Des rencontres, parfois de vagues amitiés,

On fait un peu de route ensemble, on fait l’amour,

On m’invite dans des familles.

 

Ma vie est-elle un long détour ou un destin ?

Ces longues promenades sur des plages vides.

Ces voyages dans des trains ou dans des bateaux.

Y a-t-il une ligne ésotérique ?

 

Ce jus de fruits frais et moelleux m’emplit de paix.

Parfois, j’envoie des lettres aux gens du temps passé.

C’est l’été, la mer m’appelle au bout de la rue.

Ici, j’ai une chambre d’hôtel.

 

Après mon bain, dans la mer tiède, ce matin,

Je suis allée dans une grande bibliothèque

Me renseigner sur le passé de cette ville.

Les maisons sont belles ici.

 

Je suis arrivée hier par le dernier train.

Je remonte le pays, je suis toujours la cote.

Je compose dans les motels pendant la nuit

Pour gagner de l’argent.

 

Je compose des musiques pour des films incertains.

Une très vieille femme hier soir dans le train

A tiré les cartes et lu les lignes de ma main,

Mais je n’ai pas très bien compris.

 

J’avais des habitudes et quelques certitudes,

Et puis un jour d’hiver, j’ai compris tout à coup.

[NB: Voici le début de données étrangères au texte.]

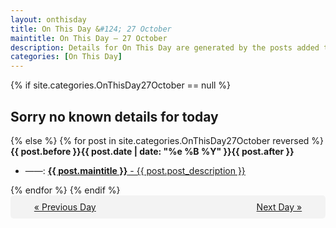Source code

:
 ```yaml
---
layout: onthisday
title: On This Day &#124; 27 October
maintitle: On This Day — 27 October
description: Details for On This Day are generated by the posts added to the website so the content is subject to changes/updates over time.
categories: [On This Day]
---
```


{% if site.categories.OnThisDay27October == null %}
<h2>Sorry no known details for today</h2>
{% else %}
{% for post in site.categories.OnThisDay27October reversed %}
<strong>{{ post.before }}{{ post.date | date: "%e %B %Y" }}{{ post.after }}</strong>
<ul>
<li> ——: <a class="{{ post.class }}" href="{{ post.url }}"><strong>{{ post.maintitle }}</strong> - {{ post.post_description }}</a></li>
</ul>
{% endfor %}
{% endif %}
<br />
<div style="background-color: #f3f3f3; padding: 10px; border-radius: 5px; text-align: center; display: flex; justify-content: space-evenly;">
<a href="/onthisday/10/10-26">« Previous Day</a>
<span style="visibility:hidden;">[ Visit Leap Year February 29 ]</span>
<a href="/onthisday/10/10-28">Next Day »</a>
</div>
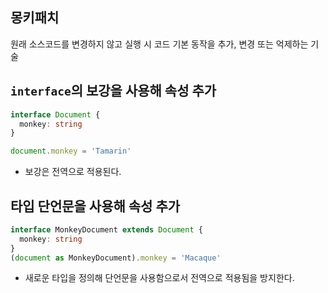 ## 몽키패치
원래 소스코드를 변경하지 않고 실행 시 코드 기본 동작을 추가, 변경 또는 억제하는 기술

## `interface`의 보강을 사용해 속성 추가
```typescript
interface Document {
  monkey: string
}

document.monkey = 'Tamarin'
```
- 보강은 전역으로 적용된다.

## 타입 단언문을 사용해 속성 추가
```typescript
interface MonkeyDocument extends Document {
  monkey: string
}
(document as MonkeyDocument).monkey = 'Macaque'
```
- 새로운 타입을 정의해 단언문을 사용함으로서 전역으로 적용됨을 방지한다.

La viande était moins cuite, l’assiette pleine de sang,

J’étais une criminelle.

 

J’ai hurlé, tout le monde a ri, je suis partie.

J’ai voulu oublier la pensée, les idées,

J’ai voyagé et je n’ai plus voulu rentrer.

Et puis, j’ai vendu ma musique.

 

Sur la plage de sable fin, au petit matin,

Au cours de la balade j’ai rencontré quelqu’un.

Nous avons bu des boissons fraîches sous le soleil,

Nous nous sommes caressées.

 

Elle est descendue elle aussi dans le motel.

On va rester un mois pour boire de cette ville.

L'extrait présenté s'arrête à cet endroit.